James Hackett and Erkan Bali deliberately ignored border officials and crossed the border in April, disregarding lockdown regulations prohibiting foreigners from entering the country, National Prosecuting Authority (NPA) regional spokesperson Natasha Kara said in a statement on Friday.
Both men arrived in South Africa on different dates in February and departed for Eswatini together on 18 March. They then attempted to re-enter the country on 11 April.
National police spokesperson Brigadier Vishnu Naidoo previously told News24 that Hackett and Bali had driven from Eswatini. He said when they arrived at the Golela border post, they were denied entry into South Africa and were told to return to Eswatini.
“The men left the border and returned shortly afterwards, entering the country by driving straight through the port and ignoring the border officials present. They drove to a guesthouse in the Glenwood area [in Durban], where they were later arrested,” Kara said.
The two appeared in the Durban Magistrate’s Court on Friday, where they pleaded guilty to defeating/obstructing the administration of justice and the contravention of the Immigration Act.
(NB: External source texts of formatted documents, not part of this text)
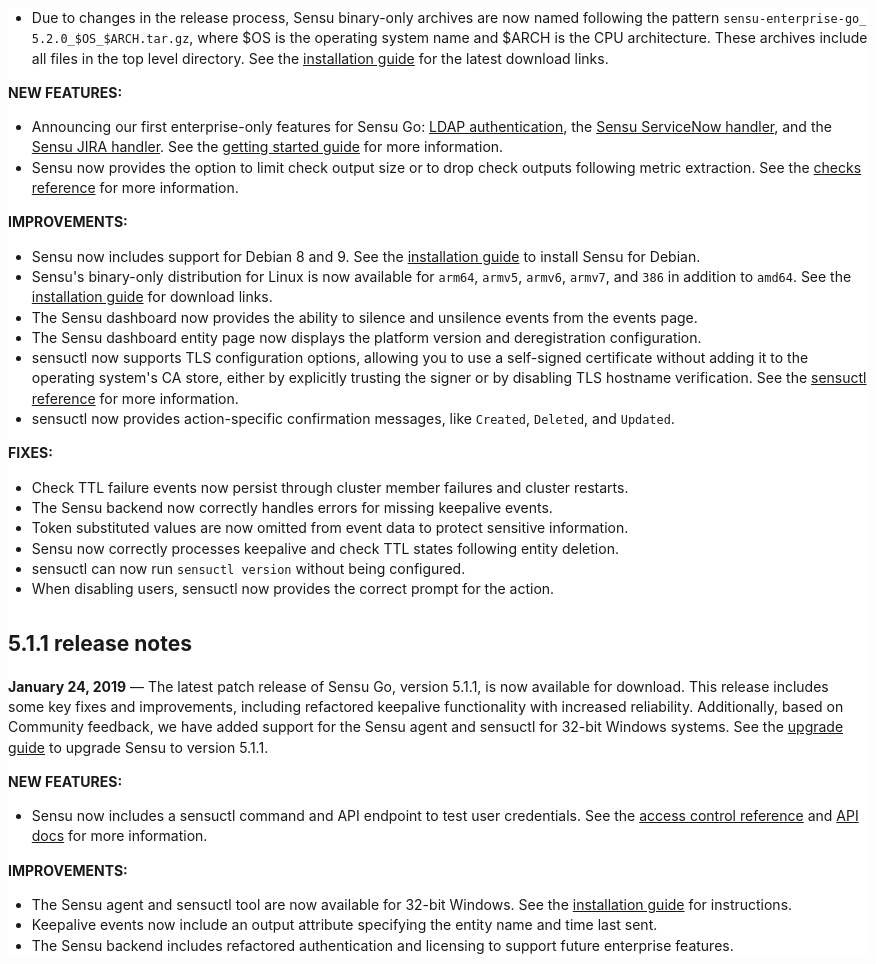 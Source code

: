 - Due to changes in the release process, Sensu binary-only archives are now named following the pattern `sensu-enterprise-go_5.2.0_$OS_$ARCH.tar.gz`, where $OS is the operating system name and $ARCH is the CPU architecture. These archives include all files in the top level directory. See the [installation guide][16] for the latest download links.

**NEW FEATURES:**

- Announcing our first enterprise-only features for Sensu Go: [LDAP authentication](/sensu-go/5.2/installation/auth), the [Sensu ServiceNow handler](https://bonsai.sensu.io/assets/sensu/sensu-servicenow-handler), and the [Sensu JIRA handler](https://bonsai.sensu.io/assets/sensu/sensu-jira-handler). See the [getting started guide](/sensu-go/5.2/getting-started/enterprise) for more information.
- Sensu now provides the option to limit check output size or to drop check outputs following metric extraction. See the [checks reference][15] for more information.

**IMPROVEMENTS:**

- Sensu now includes support for Debian 8 and 9. See the [installation guide][16] to install Sensu for Debian.
- Sensu's binary-only distribution for Linux is now available for `arm64`, `armv5`, `armv6`, `armv7`, and `386` in addition to `amd64`.  See the [installation guide][16] for download links.
- The Sensu dashboard now provides the ability to silence and unsilence events from the events page.
- The Sensu dashboard entity page now displays the platform version and deregistration configuration.
- sensuctl now supports TLS configuration options, allowing you to use a self-signed certificate without adding it to the operating system's CA store, either by explicitly trusting the signer or by disabling TLS hostname verification. See the [sensuctl reference][17] for more information.
- sensuctl now provides action-specific confirmation messages, like `Created`, `Deleted`, and `Updated`.

**FIXES:**

- Check TTL failure events now persist through cluster member failures and cluster restarts.
- The Sensu backend now correctly handles errors for missing keepalive events.
- Token substituted values are now omitted from event data to protect sensitive information.
- Sensu now correctly processes keepalive and check TTL states following entity deletion.
- sensuctl can now run `sensuctl version` without being configured.
- When disabling users, sensuctl now provides the correct prompt for the action.

## 5.1.1 release notes

**January 24, 2019** &mdash; The latest patch release of Sensu Go, version 5.1.1, is now available for download. This release includes some key fixes and improvements, including refactored keepalive functionality with increased reliability. Additionally, based on Community feedback, we have added support for the Sensu agent and sensuctl for 32-bit Windows systems.
See the [upgrade guide][1] to upgrade Sensu to version 5.1.1.

**NEW FEATURES:**

- Sensu now includes a sensuctl command and API endpoint to test user credentials. See the [access control reference][10] and [API docs][11] for more information.

**IMPROVEMENTS:**

- The Sensu agent and sensuctl tool are now available for 32-bit Windows. See the [installation guide][12] for instructions.
- Keepalive events now include an output attribute specifying the entity name and time last sent.
- The Sensu backend includes refactored authentication and licensing to support future enterprise features.


[1]: /sensu-go/latest/installation/upgrade
[2]: https://semver.org/spec/v2.0.0.html
[3]: /sensu-go/5.1/installation/upgrade#upgrading-sensu-backend-binaries-to-5-1-0
[4]: /sensu-go/5.1/reference/agent
[5]: https://github.com/sensu/sensu-go/blob/master/CHANGELOG.md#500---2018-11-30
[6]: https://blog.sensu.io/sensu-go-is-here
[7]: https://github.com/sensu/sandbox/tree/master/sensu-go/core
[8]: /sensu-go/5.0/installation/install-sensu
[9]: /sensu-go/5.0/guides/monitor-server-resources
[10]: /sensu-go/5.1/reference/rbac#managing-users
[11]: /sensu-go/5.1/api/auth
[12]: /sensu-go/5.1/installation/install-sensu
[13]: https://nvd.nist.gov/vuln/detail/CVE-2019-6486
[14]: https://blog.sensu.io/enterprise-features-in-sensu-go
[15]: https://docs.sensu.io/sensu-go/5.2/reference/checks/#check-output-truncation-attributes
[16]: /sensu-go/5.2/installation/install-sensu
[17]: /sensu-go/5.2/sensuctl/reference/#global-flags
[18]: /sensu-go/5.3/reference/checks#spec-attributes
[19]: /sensu-go/5.3/getting-started/enterprise
[20]: /sensu-go/5.3/installation/auth
[21]: /sensu-go/5.3/reference/agent#creating-monitoring-events-using-the-agent-tcp-and-udp-sockets
[22]: /sensu-go/5.4/api/overview#pagination
[23]: /sensu-go/5.4/dashboard/overview
[24]: /sensu-go/5.4/reference/backend#dashboard-configuration-flags
[25]: /sensu-go/5.4/guides/securing-sensu
[26]: /sensu-go/5.4/reference/agent#events-post
[27]: /sensu-go/5.5/reference/tessen
[28]: https://blog.sensu.io/announcing-tessen-the-sensu-call-home-service
[29]: /sensu-go/5.5/reference/agent#general-configuration-flags
[30]: /sensu-go/5.5/reference/agent#creating-monitoring-events-using-the-agent-tcp-and-udp-sockets
[31]: /sensu-go/5.4/api/metrics
[32]: /sensu-go/5.6/dashboard/overview
[33]: /sensu-go/5.6/getting-started/enterprise
[34]: /sensu-go/5.6/api/overview#filtering
[35]: /sensu-go/5.6/sensuctl/reference#filtering
[36]: /sensu-go/5.6/api/health
[37]: /sensu-go/5.6/installation/auth/
[38]: /sensu-go/5.6/installation/auth/#binding-attributes
[39]: /sensu-go/5.6/installation/auth/#active-directory-binding-attributes
[40]: /sensu-go/5.6/reference/agent#general-configuration-flags
[41]: /sensu-go/5.7/installation/install-sensu#windows-agent
[42]: /sensu-go/5.7/reference/agent#operation
[43]: /sensu-go/5.7/api/overview#filtering
[44]: https://discourse.sensu.io/t/introducing-usage-limits-in-the-sensu-go-free-tier/1156
[45]: /sensu-go/5.8/sensuctl/reference#handling-large-datasets
[46]: /sensu-go/5.8/api/version
[47]: /sensu-go/5.8/reference/backend#etcd-cipher-suites
[48]: /sensu-go/5.8/reference/tessen
[49]: /sensu-go/5.8/reference/license
[50]: /sensu-go/5.8/reference/backend#advanced-configuration-options
[51]: /sensu-go/5.8/installation/upgrade#upgrading-sensu-clusters-from-5-7-0-or-earlier-to-5-8-0-or-later
[52]: /sensu-go/5.9/installation/upgrade
[53]: /sensu-go/5.9/getting-started/enterprise
[54]: /sensu-go/5.9/dashboard/overview
[55]: /sensu-go/5.9/reference/backend#event-logging
[56]: /sensu-go/5.9/installation/platforms
[57]: /sensu-go/5.9/installation/install-sensu
[58]: /sensu-go/5.9/reference/events#occurrences-and-occurrences-watermark
[59]: /sensu-go/5.9/installation/upgrade/#upgrading-sensu-clusters-from-5-7-0-or-earlier-to-5-8-0-or-later
[60]: /sensu-go/latest/getting-started/enterprise
[61]: /sensu-go/5.10/reference/datastore
[62]: /sensu-go/5.10/api/cluster#the-clusterid-API-endpoint
[63]: /sensu-go/5.10/sensuctl/reference#creating-resources-across-namespaces
[64]: /sensu-go/5.10/reference/rbac/#assigning-group-permissions-across-all-namespaces
[65]: /sensu-go/5.10/dashboard/overview
[66]: /sensu-go/5.10/dashboard/filtering
[67]: /sensu-go/5.11/dashboard/overview
[68]: /sensu-go/5.11/getting-started/enterprise
[69]: /sensu-go/5.11/installation/verify
[70]: /sensu-go/5.11/reference/assets#examples
[71]: /sensu-go/5.11/reference/agent#disable-assets
[72]: /sensu-go/5.11/sensuctl/reference#deleting-resources
[73]: /sensu-go/5.11/installation/platforms
[74]: /sensu-go/5.11/installation/auth#active-directory-authentication
[75]: /sensu-go/5.11/api/overview
[76]: /sensu-go/5.11/sensuctl/reference#view-sensuctl-config
[77]: /sensu-go/5.11/reference/backend#advanced-configuration-options
[78]: /sensu-go/5.12/reference/agent/#allow-list
[79]: /sensu-go/5.14/getting-started/enterprise
[80]: /sensu-go/5.14/dashboard/overview
[81]: /sensu-go/5.14/guides/securing-sensu#sensu-agent-tls-authentication
[82]: /sensu-go/5.13/reference/entities/
[83]: /sensu-go/5.14/reference/backend/#advanced-configuration-options
[84]: /sensu-go/5.14/sensuctl/reference/#exporting-resources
In court, acting regional court prosecutor Ronitha Singh told the court the offences were serious, and the actions of the accused had led to an inter-provincial search, resulting in expenditure of human and financial resources of the government and private sector.
“In addition, they showed a blatant disregard for the safety and bodily integrity of South African citizens, when they failed to notify a medical practitioner so that the relevant Covid-19 procedures could be implemented,” Kara said.
They were fined R40,000 or 12 months in prison, plus a R10,000 fine or three months in prison for the contravention of the Immigration Act. The sentences were suspended for five years on condition that they are not convicted of the same offence during the period of suspension.
“As a form of good faith to the people of South Africa, Hackett and Bali have each paid an amount of R15,000 to the Solidarity Fund in an attempt to contribute to government’s response to the Covid-19 crisis. They also undertook to pay the expenses related to their detention, maintenance, custody and deportation – so they alleviate any further burden on the state,” said Kara.
Hackett and Bali have been handed over to immigration authorities, pending their deportation.